2.Proteinlerin hücre içine agregasyonu: Huntingtin proteininde poliglutamin genişlemesi ile, normal hücre yapı ve fonksiyonunu bozacak şekilde hücre içi büyük protein kümeleşmesi olabilir. Bu kümeleşmeler bir transglutaminazın etkisi ile kovalent olarak meydana gelebilir. Huntingtinin glikolizde yer alan gliseraldehit-3-fosfat dehidrojenaz ile etkileştiği bulunmuştur. Bu durum glikoliz ile enerji üretimini ve beyin metabolizmasını olumsuz etkileyebilir. Ayrıca, oluşan protein kümeleri apoptosise neden olan uyaranlara yol açarak belirli sinir hücrelerinin ölüme duyarlı hale gelmesine neden olabilir.

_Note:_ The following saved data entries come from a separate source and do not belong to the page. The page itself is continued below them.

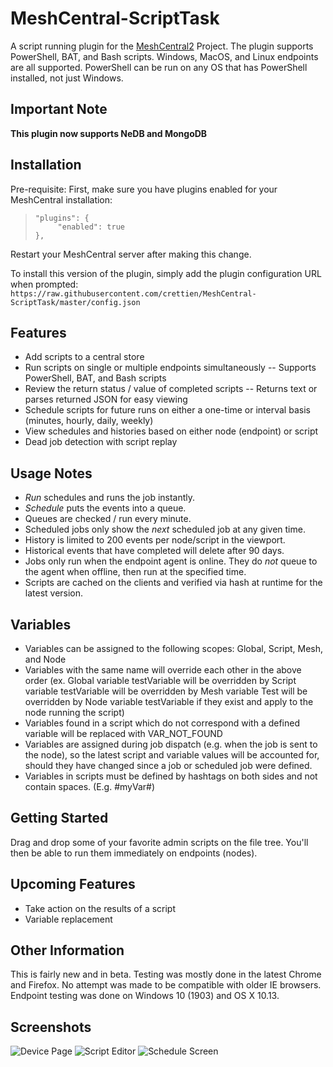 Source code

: # MeshCentral-ScriptTask

A script running plugin for the [MeshCentral2](https://github.com/Ylianst/MeshCentral) Project. The plugin supports PowerShell, BAT, and Bash scripts. Windows, MacOS, and Linux endpoints are all supported. PowerShell can be run on any OS that has PowerShell installed, not just Windows.

## Important Note
**This plugin now supports NeDB and MongoDB**

## Installation

 Pre-requisite: First, make sure you have plugins enabled for your MeshCentral installation:
>     "plugins": {
>          "enabled": true
>     },
Restart your MeshCentral server after making this change.

 To install this version of the plugin, simply add the plugin configuration URL when prompted:
 `https://raw.githubusercontent.com/crettien/MeshCentral-ScriptTask/master/config.json`

## Features
- Add scripts to a central store
- Run scripts on single or multiple endpoints simultaneously
-- Supports PowerShell, BAT, and Bash scripts
- Review the return status / value of completed scripts
-- Returns text or parses returned JSON for easy viewing
- Schedule scripts for future runs on either a one-time or interval basis (minutes, hourly, daily, weekly)
- View schedules and histories based on either node (endpoint) or script
- Dead job detection with script replay

## Usage Notes
- *Run* schedules and runs the job instantly.
- *Schedule* puts the events into a queue.
- Queues are checked / run every minute.
- Scheduled jobs only show the *next* scheduled job at any given time.
- History is limited to 200 events per node/script in the viewport.
- Historical events that have completed will delete after 90 days.
- Jobs only run when the endpoint agent is online. They do *not* queue to the agent when offline, then run at the specified time.
- Scripts are cached on the clients and verified via hash at runtime for the latest version.

## Variables
- Variables can be assigned to the following scopes: Global, Script, Mesh, and Node
- Variables with the same name will override each other in the above order (ex. Global variable testVariable will be overridden by Script variable testVariable will be overridden by Mesh variable Test will be overridden by Node variable testVariable if they exist and apply to the node running the script)
- Variables found in a script which do not correspond with a defined variable will be replaced with VAR_NOT_FOUND
- Variables are assigned during job dispatch (e.g. when the job is sent to the node), so the latest script and variable values will be accounted for, should they have changed since a job or scheduled job were defined.
- Variables in scripts must be defined by hashtags on both sides and not contain spaces. (E.g. #myVar#)

## Getting Started
Drag and drop some of your favorite admin scripts on the file tree. You'll then be able to run them immediately on endpoints (nodes).

## Upcoming Features
- Take action on the results of a script
- Variable replacement

## Other Information
This is fairly new and in beta. Testing was mostly done in the latest Chrome and Firefox. No attempt was made to be compatible with older IE browsers. Endpoint testing was done on Windows 10 (1903) and OS X 10.13.

## Screenshots
![Device Page](https://user-images.githubusercontent.com/1929277/71248033-f4519b00-22e7-11ea-9aa6-ef22e0b9fdb2.png)
![Script Editor](https://user-images.githubusercontent.com/1929277/71248034-f4519b00-22e7-11ea-8ab4-ccad3e959a1a.png)
![Schedule Screen](https://user-images.githubusercontent.com/1929277/71248469-e7817700-22e8-11ea-9121-a215de160e0e.png)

3.Eksitotoksisite: Glutamat ve aspartat beyindeki uyarıcı amino asitlerdir; beyindeki uyarıcı nöral iletinin yaklaşık % 75’inden glutamat sorumludur. Glutamat beş tip reseptör üzerinden etki göstermektedir. Bu beş tip reseptörden NMDA (N-metil-D-aspartat) tip reseptörlerin glutamat ve diğer agonistlerce uyarımı katyon kanalı yapısındaki bu reseptörün açılarak hücre içine Ca+2 ve bununla birlikte Na+ iyonlarının girmesine neden olur. Plazma membranlarının depolarize olması sonucu nöronlardan aşırı glutamat salınımı gibi bir nedenle NMDA reseptörleri devamlı olarak uyarılırsa yüksek konsantrasyonlara ulaşan hücre içi Ca+2 toksik etki ile hücre ölümüne neden olabilir. Ayrıca, beraber hücre içine giren Na+ hücrelerde osmotik ödem ve harabiyete yol açabilir. HH’da, NMDA reseptörlerinin eksitotoksin uyarımı ile hücre harabiyeti ve ölümü ortaya çıkabilir.